You spend nine months cuddling your baby in that bump of yours. And the moment they pop out (okay, okay, we know it doesn’t really happen that easily), you’re all about staying as close to your brand-new little love as possible. Well, now science is saying that this instinct might be right on target. New research, from the Indiana University-Purdue University Indianapolis School of Science, may have found that taking a baby away from its mother can change brain function later in life.

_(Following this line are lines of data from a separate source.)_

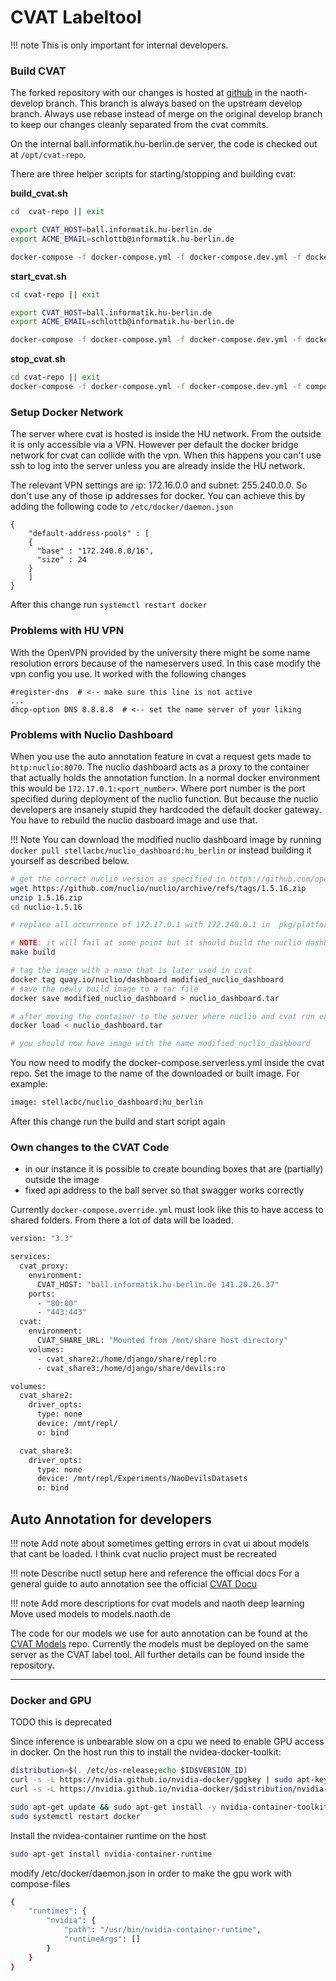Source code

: # CVAT Labeltool
!!! note
    This is only important for internal developers.

### Build CVAT
The forked repository with our changes is hosted at [github](https://github.com/BerlinUnited/cvat) in the naoth-develop branch.
This branch is always based on the upstream develop branch. Always use rebase instead of merge on the original develop branch to keep our changes
cleanly separated from the cvat commits.

On the internal ball.informatik.hu-berlin.de server, the code is checked out at `/opt/cvat-repo`.

There are three helper scripts for starting/stopping and building cvat:  

**build_cvat.sh**  
```bash
cd  cvat-repo || exit

export CVAT_HOST=ball.informatik.hu-berlin.de
export ACME_EMAIL=schlottb@informatik.hu-berlin.de

docker-compose -f docker-compose.yml -f docker-compose.dev.yml -f docker-compose.https.yml -f docker-compose.override.yml -f components/serverless/docker-compose.serverless.yml build
```

**start_cvat.sh**  
```bash
cd cvat-repo || exit

export CVAT_HOST=ball.informatik.hu-berlin.de
export ACME_EMAIL=schlottb@informatik.hu-berlin.de

docker-compose -f docker-compose.yml -f docker-compose.dev.yml -f docker-compose.https.yml -f components/serverless/docker-compose.serverless.yml -f docker-compose.override.yml up -d
```

**stop_cvat.sh**  
```bash
cd cvat-repo || exit
docker-compose -f docker-compose.yml -f docker-compose.dev.yml -f components/serverless/docker-compose.serverless.yml -f docker-compose.override.yml down --remove-orphans
```


### Setup Docker Network

The server where cvat is hosted is inside the HU network. From the outside it is only accessible via a VPN. However
per default the docker bridge network for cvat can collide with the vpn. When this happens you can't use ssh to log
into the server unless you are already inside the HU network.

The relevant VPN settings are ip: 172.16.0.0 and subnet: 255.240.0.0. So don't use any of those ip addresses for docker. You can
achieve this by adding the following code to `/etc/docker/daemon.json`

```
{
    "default-address-pools" : [
    {
      "base" : "172.240.0.0/16",
      "size" : 24
    }
    ]
}
```

After this change run `systemctl restart docker`

### Problems with HU VPN
With the OpenVPN provided by the university there might be some name resolution errors because of the nameservers used.
In this case modify the vpn config you use. It worked with the following changes
```
#register-dns  # <-- make sure this line is not active
...
dhcp-option DNS 8.8.8.8  # <-- set the name server of your liking

```
### Problems with Nuclio Dashboard
When you use the auto annotation feature in cvat a request gets made to `http:nuclio:8070`. The nuclio dashboard acts
as a proxy to the container that actually holds the annotation function. In a normal docker environment this would be
`172.17.0.1:<port_number>`. Where port number is the port specified during deployment of the nuclio function. But because
the nuclio developers are insanely stupid they hardcoded the default docker gateway. You have to rebuild the
nuclio dasboard image and use that.

!!! Note
    You can download the modified nuclio dashboard image by running `docker pull stellacbc/nuclio_dashboard:hu_berlin`
    or instead building it yourself as described below.

```bash
# get the correct nuclio version as specified in https://github.com/openvinotoolkit/cvat/blob/develop/components/serverless/docker-compose.serverless.yml
wget https://github.com/nuclio/nuclio/archive/refs/tags/1.5.16.zip
unzip 1.5.16.zip
cd nuclio-1.5.16

# replace all occurrence of 172.17.0.1 with 172.240.0.1 in  pkg/platform/local/platform.go

# NOTE: it will fail at some point but it should build the nuclio dashboard
make build

# tag the image with a name that is later used in cvat
docker tag quay.io/nuclio/dashboard modified_nuclio_dashboard
# save the newly build image to a tar file
docker save modified_nuclio_dashboard > nuclio_dashboard.tar

# after moving the container to the server where nuclio and cvat run extract the image from the tar file
docker load < nuclio_dashboard.tar

# you should now have image with the name modified_nuclio_dashboard
```
You now need to modify the docker-compose.serverless.yml inside the cvat repo. Set the image to the name of the 
downloaded or built image. For example:
```bash
image: stellacbc/nuclio_dashboard:hu_berlin
```
After this change run the build and start script again



### Own changes to the CVAT Code
- in our instance it is possible to create bounding boxes that are (partially) outside the image
- fixed api address to the ball server so that swagger works correctly

Currently `docker-compose.override.yml` must look like this to have access to shared folders. From there a lot of data will be loaded.
```bash
version: "3.3"

services:
  cvat_proxy:
    environment:
      CVAT_HOST: "ball.informatik.hu-berlin.de 141.20.26.37"
    ports:
      - "80:80"
      - "443:443"
  cvat:
    environment:
      CVAT_SHARE_URL: "Mounted from /mnt/share host directory"
    volumes:
      - cvat_share2:/home/django/share/repl:ro
      - cvat_share3:/home/django/share/devils:ro

volumes:
  cvat_share2:
    driver_opts:
      type: none
      device: /mnt/repl/
      o: bind

  cvat_share3:
    driver_opts:
      type: none
      device: /mnt/repl/Experiments/NaoDevilsDatasets
      o: bind
```

## Auto Annotation for developers
!!! note
    Add note about sometimes getting errors in cvat ui about models that cant be loaded. I think cvat nuclio project must be recreated

!!! note
    Describe nuctl setup here and reference the official docs
For a general guide to auto annotation see the official [CVAT Docu](https://openvinotoolkit.github.io/cvat/docs/administration/advanced/installation_automatic_annotation/)

!!! note
    Add more descriptions for cvat models and naoth deep learning
    Move used models to models.naoth.de

The code for our models we use for auto annotation can be found at the [CVAT Models](https://github.com/BerlinUnited/cvat_models) repo.
Currently the models must be deployed on the same server as the CVAT label tool. All further details can be found inside the repository.

----
### Docker and GPU
TODO this is deprecated

Since inference is unbearable slow on a cpu we need to enable GPU access in docker. On the host run this to install the nvidea-docker-toolkit:
```bash
distribution=$(. /etc/os-release;echo $ID$VERSION_ID)
curl -s -L https://nvidia.github.io/nvidia-docker/gpgkey | sudo apt-key add -
curl -s -L https://nvidia.github.io/nvidia-docker/$distribution/nvidia-docker.list | sudo tee /etc/apt/sources.list.d/nvidia-docker.list

sudo apt-get update && sudo apt-get install -y nvidia-container-toolkit
sudo systemctl restart docker
```
Install the nvidea-container runtime on the host
```bash
sudo apt-get install nvidia-container-runtime
```
modify /etc/docker/daemon.json in order to make the gpu work with compose-files
```bash
{
    "runtimes": {
        "nvidia": {
            "path": "/usr/bin/nvidia-container-runtime",
            "runtimeArgs": []
        }
    }
}
```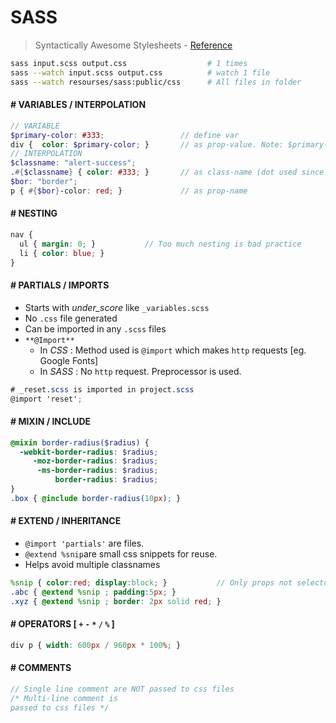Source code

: # SASS
> Syntactically Awesome Stylesheets - [Reference](http://sass-lang.com/documentation/file.SASS_REFERENCE.html>)

```bash
sass input.scss output.css                  # 1 times
sass --watch input.scss output.css          # watch 1 file
sass --watch resourses/sass:public/css      # All files in folder
```

#### # VARIABLES / INTERPOLATION

```scss
// VARIABLE
$primary-color: #333;                 // define var
div {  color: $primary-color; }       // as prop-value. Note: $primary-color = $primary_color
// INTERPOLATION
$classname: "alert-success";
.#{$classname} { color: #333; }       // as class-name (dot used since class)
$bor: "border";
p { #{$bor}-color: red; }             // as prop-name
```

#### # NESTING

```scss
nav {
  ul { margin: 0; }           // Too much nesting is bad practice
  li { color: blue; }
}
```

#### # PARTIALS / IMPORTS

- Starts with *under_score* like `_variables.scss`
- No `.css` file generated
- Can be imported in any `.scss` files
- `**@Import**`
  - In *CSS* : Method used is `@import` which makes `http` requests [eg. Google Fonts]
  - In *SASS* : No `http` request. Preprocessor is used.

```scss
# _reset.scss is imported in project.scss
@import 'reset';
```

#### # MIXIN / INCLUDE

```scss
@mixin border-radius($radius) {
  -webkit-border-radius: $radius;
     -moz-border-radius: $radius;
      -ms-border-radius: $radius;
          border-radius: $radius;
}
.box { @include border-radius(10px); }
```

#### # EXTEND / INHERITANCE

- `@import 'partials'` are files. 
- `@extend %snip`are small css snippets for reuse.
- Helps avoid multiple classnames

```scss
%snip { color:red; display:block; }           // Only props not selectors
.abc { @extend %snip ; padding:5px; }
.xyz { @extend %snip ; border: 2px solid red; }
```

#### # OPERATORS [ `+` `-` `*` `/` `%` ]

```scss
div p { width: 600px / 960px * 100%; }
```

#### # COMMENTS

```scss
// Single line comment are NOT passed to css files
/* Multi-line comment is
passed to css files */
```
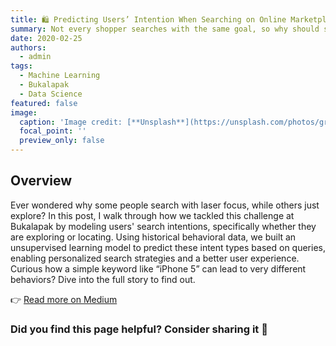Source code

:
 ```yaml
---
title: 🛍️ Predicting Users’ Intention When Searching on Online Marketplace Platforms
summary: Not every shopper searches with the same goal, so why should search engines treat them the same?
date: 2020-02-25
authors:
  - admin
tags:
  - Machine Learning
  - Bukalapak
  - Data Science
featured: false
image:
  caption: 'Image credit: [**Unsplash**](https://unsplash.com/photos/gray-and-red-shopping-carts-wL7pwimB78Q)'
  focal_point: ''
  preview_only: false
---
```


## Overview

Ever wondered why some people search with laser focus, while others just explore? In this post, I walk through how we tackled this challenge at Bukalapak by modeling users' search intentions, specifically whether they are exploring or locating. Using historical behavioral data, we built an unsupervised learning model to predict these intent types based on queries, enabling personalized search strategies and a better user experience. Curious how a simple keyword like “iPhone 5” can lead to very different behaviors? Dive into the full story to find out.

👉 [Read more on Medium](https://medium.com/bukalapak-data/predicting-users-intention-when-searching-on-online-marketplace-platforms-a40a1792195a)

### Did you find this page helpful? Consider sharing it 🙌
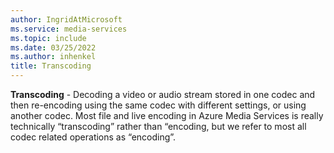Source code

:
 ```yaml
---
author: IngridAtMicrosoft
ms.service: media-services
ms.topic: include
ms.date: 03/25/2022
ms.author: inhenkel
title: Transcoding
---
```


**Transcoding** - Decoding a video or audio stream stored in one codec and then re-encoding using the same codec with different settings, or using another codec. Most file and live encoding in Azure Media Services is really technically “transcoding” rather than “encoding, but we refer to most all codec related operations as “encoding”.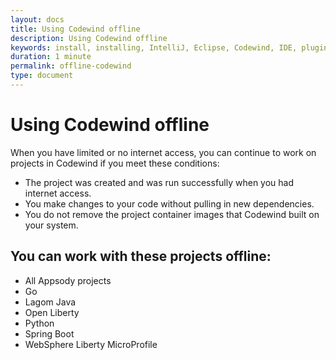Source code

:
 ```yaml
---
layout: docs
title: Using Codewind offline
description: Using Codewind offline
keywords: install, installing, IntelliJ, Eclipse, Codewind, IDE, plugin, plug-in, settings, creating, project, projects, template, code change, edit, edits, application, removing
duration: 1 minute
permalink: offline-codewind
type: document
---
```


# Using Codewind offline
When you have limited or no internet access, you can continue to work on projects in Codewind if you meet these conditions:
- The project was created and was run successfully when you had internet access.
- You make changes to your code without pulling in new dependencies.
- You do not remove the project container images that Codewind built on your system.

## You can work with these projects offline:
- All Appsody projects
- Go
- Lagom Java
- Open Liberty
- Python
- Spring Boot
- WebSphere Liberty MicroProfile
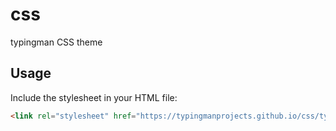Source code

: # css
typingman CSS theme

## Usage
Include the stylesheet in your HTML file:
```html
<link rel="stylesheet" href="https://typingmanprojects.github.io/css/typingman.css">
```
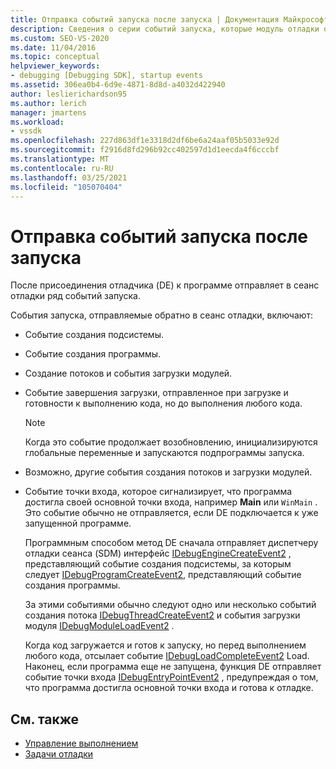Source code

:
 ```yaml
---
title: Отправка событий запуска после запуска | Документация Майкрософт
description: Сведения о серии событий запуска, которые модуль отладки отправляет в сеанс отладки после присоединения модуля отладки к программе.
ms.custom: SEO-VS-2020
ms.date: 11/04/2016
ms.topic: conceptual
helpviewer_keywords:
- debugging [Debugging SDK], startup events
ms.assetid: 306ea0b4-6d9e-4871-8d8d-a4032d422940
author: leslierichardson95
ms.author: lerich
manager: jmartens
ms.workload:
- vssdk
ms.openlocfilehash: 227d863df1e3318d2df6be6a24aaf05b5033e92d
ms.sourcegitcommit: f2916d8fd296b92cc402597d1d1eecda4f6cccbf
ms.translationtype: MT
ms.contentlocale: ru-RU
ms.lasthandoff: 03/25/2021
ms.locfileid: "105070404"
---
```

# <a name="send-startup-events-after-a-launch"></a>Отправка событий запуска после запуска
После присоединения отладчика (DE) к программе отправляет в сеанс отладки ряд событий запуска.

 События запуска, отправляемые обратно в сеанс отладки, включают:

- Событие создания подсистемы.

- Событие создания программы.

- Создание потоков и события загрузки модулей.

- Событие завершения загрузки, отправленное при загрузке и готовности к выполнению кода, но до выполнения любого кода.

  > [!NOTE]
  > Когда это событие продолжает возобновлению, инициализируются глобальные переменные и запускаются подпрограммы запуска.

- Возможно, другие события создания потоков и загрузки модулей.

- Событие точки входа, которое сигнализирует, что программа достигла своей основной точки входа, например **Main** или `WinMain` . Это событие обычно не отправляется, если DE подключается к уже запущенной программе.

  Программным способом метод DE сначала отправляет диспетчеру отладки сеанса (SDM) интерфейс [IDebugEngineCreateEvent2](../../extensibility/debugger/reference/idebugenginecreateevent2.md) , представляющий событие создания подсистемы, за которым следует [IDebugProgramCreateEvent2](../../extensibility/debugger/reference/idebugprogramcreateevent2.md), представляющий событие создания программы.

  За этими событиями обычно следуют одно или несколько событий создания потока [IDebugThreadCreateEvent2](../../extensibility/debugger/reference/idebugthreadcreateevent2.md) и события загрузки модуля [IDebugModuleLoadEvent2](../../extensibility/debugger/reference/idebugmoduleloadevent2.md) .

  Когда код загружается и готов к запуску, но перед выполнением любого кода, отсылает событие [IDebugLoadCompleteEvent2](../../extensibility/debugger/reference/idebugloadcompleteevent2.md) Load. Наконец, если программа еще не запущена, функция DE отправляет событие точки входа [IDebugEntryPointEvent2](../../extensibility/debugger/reference/idebugentrypointevent2.md) , предупреждая о том, что программа достигла основной точки входа и готова к отладке.

## <a name="see-also"></a>См. также
- [Управление выполнением](../../extensibility/debugger/control-of-execution.md)
- [Задачи отладки](../../extensibility/debugger/debugging-tasks.md)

So let’s start with the basics here—this was an animal study. That means scientists used animals (in this case rats) to model what happens to humans. (Because tearing newborn human babies from their loving mamas’ arms just to see what happens, later on, isn’t exactly on-the-level ethical.) Instead of taking baby people away from their mothers, they removed infant rats from their mamas for 24 hours at 9-days-old.


The researchers scanned the rats’ brains later in life, as adults. And what did they find? As it turns out, the rats who were separated from their mothers had behavioral issues along with biological and physiological brain abnormalities. It’s possible that similar abnormalities in human brains could also develop as a result of early maternal separation.

And what does this all mean for humans? It’s possible that this type of trauma during infancy could lead to life-long problems that show up later in life, such as schizophrenia. While the researchers can’t make a complete connection between mom and child separation and this mental illness, they do feel that the potential implications for these brain changes warrant serious pause. And, of course, more attention.